Key people Kęstutis Šliužas, CEO
Owner Telia Company - 100%
Parent Telia Company
Divisions none
Website www.omnitel.lt

Omnitel, a member of Telia Company group, is one of the largest telecommunication companies in the Baltic states.
History

Founded in 1991 by Juozas Kazickas as Litcom, Omnitel was Lithuania's first private telecommunications company. In August 2004, Omnitel was acquired by TeliaSonera.

Omnitel was the first network operator in Lithuania to launch GSM services (in 1995) and one of the first companies in Europe having introduced packet data transfer technology GPRS (General Packet Radio Service) in its network. Omnitel, the first in Lithuania to start the commercial 3G services in 2006, which was followed by the highest speed mobile internet HSDPA.

Omnitel is also the former name of Vodafone Italy.

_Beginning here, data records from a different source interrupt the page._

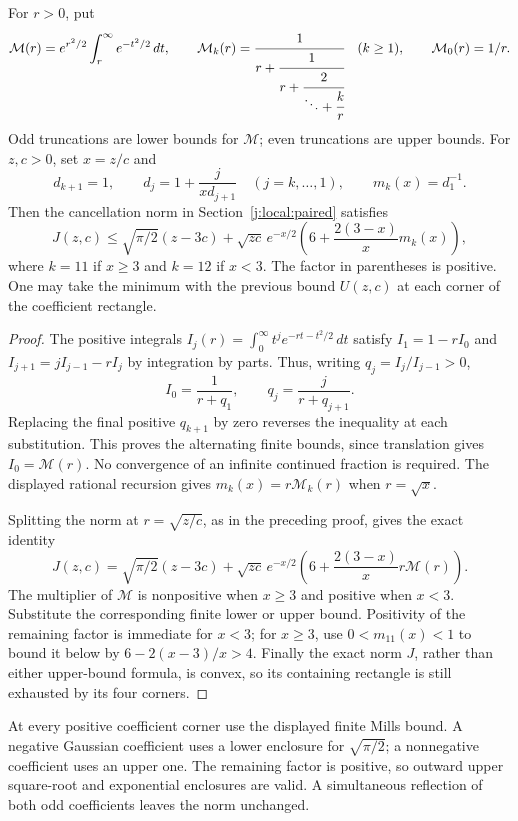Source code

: \begin{lemma}\label{j:local:entry189:mills}
For $r>0$, put
\[
 \mathcal M(r)=e^{r^2/2}\int_r^\infty e^{-t^2/2}\,dt,
 \qquad
 \mathcal M_k(r)=\cfrac1{r+\cfrac1{r+\cfrac2{\ddots+\cfrac{k}{r}}}}
 \quad(k\ge1),\qquad \mathcal M_0(r)=1/r.
\]
Odd truncations are lower bounds for $\mathcal M$; even truncations
are upper bounds. For $z,c>0$, set $x=z/c$ and
\[
 d_{k+1}=1,\qquad d_j=1+\frac j{xd_{j+1}}\quad(j=k,\ldots,1),
 \qquad m_k(x)=d_1^{-1}.
\]
Then the cancellation norm in Section~\ref{j:local:paired}
satisfies
\begin{equation}\label{j:local:entry189:mills-bound}
 J(z,c)\le \sqrt{\pi/2}(z-3c)+\sqrt{zc}\,e^{-x/2}
 \left(6+\frac{2(3-x)}x m_k(x)\right),
\end{equation}
where $k=11$ if $x\ge3$ and $k=12$ if $x<3$.
The factor in parentheses is positive. One may take the minimum with
the previous bound $U(z,c)$ at each corner of the coefficient rectangle.
\end{lemma}
\begin{proof}
The positive integrals
$I_j(r)=\int_0^\infty t^j e^{-rt-t^2/2}\,dt$ satisfy
$I_1=1-rI_0$ and $I_{j+1}=jI_{j-1}-rI_j$ by integration by parts.
Thus, writing $q_j=I_j/I_{j-1}>0$,
\[
 I_0=\frac1{r+q_1},\qquad q_j=\frac j{r+q_{j+1}}.
\]
Replacing the final positive $q_{k+1}$ by zero reverses the inequality
at each substitution. This proves the alternating finite bounds, since
translation gives $I_0=\mathcal M(r)$. No convergence of an infinite
continued fraction is required. The displayed rational recursion gives
$m_k(x)=r\mathcal M_k(r)$ when $r=\sqrt x$.

Splitting the norm at $r=\sqrt{z/c}$, as in the preceding proof, gives
the exact identity
\[
 J(z,c)=\sqrt{\pi/2}(z-3c)+\sqrt{zc}\,e^{-x/2}
 \left(6+\frac{2(3-x)}x r\mathcal M(r)\right).
\]
The multiplier of $\mathcal M$ is nonpositive when $x\ge3$ and
positive when $x<3$. Substitute the corresponding finite lower or
upper bound. Positivity of the remaining factor is immediate for
$x<3$; for $x\ge3$, use $0<m_{11}(x)<1$ to bound it below by
$6-2(x-3)/x>4$. Finally the exact norm $J$, rather than either
upper-bound formula, is convex, so its containing rectangle is still
exhausted by its four corners.
\end{proof}

At every positive coefficient corner use the displayed finite Mills bound.
A negative Gaussian coefficient uses a lower enclosure for
$\sqrt{\pi/2}$; a nonnegative coefficient uses an upper one. The remaining
factor is positive, so outward upper square-root and exponential enclosures
are valid. A simultaneous reflection of both odd coefficients leaves the
norm unchanged.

I realize from having known a number of East Europeans over the years that the paranormal is very, very big in that part of the world. But this still seems like a stretch.

The description of Omnitel seems very technical and all, but when I fall into the land of techno-gobbledygook, I sort of glaze over. Not only that: this Big Jim Hogarth is non-existent! MY internet footprint far surpasses his, and let me tell you, that is a feat. He seems to be nowhere, and all I could find on a Google search was William Hogarth:




Not the same guy.

It could be that the use of the name Omnitel is coincidental, because it looks to me that this Telephone to Glory predates the tech revolution. It just has a catchy-sounding name. Or did those folk in Lithuania have some distant memory of talking to God on their rotary phone?

That's about all there is on this thing, and I know it's not very much - but I love that reference to "in the winter of our lives". I'm not sure what that means when you're, like, 42.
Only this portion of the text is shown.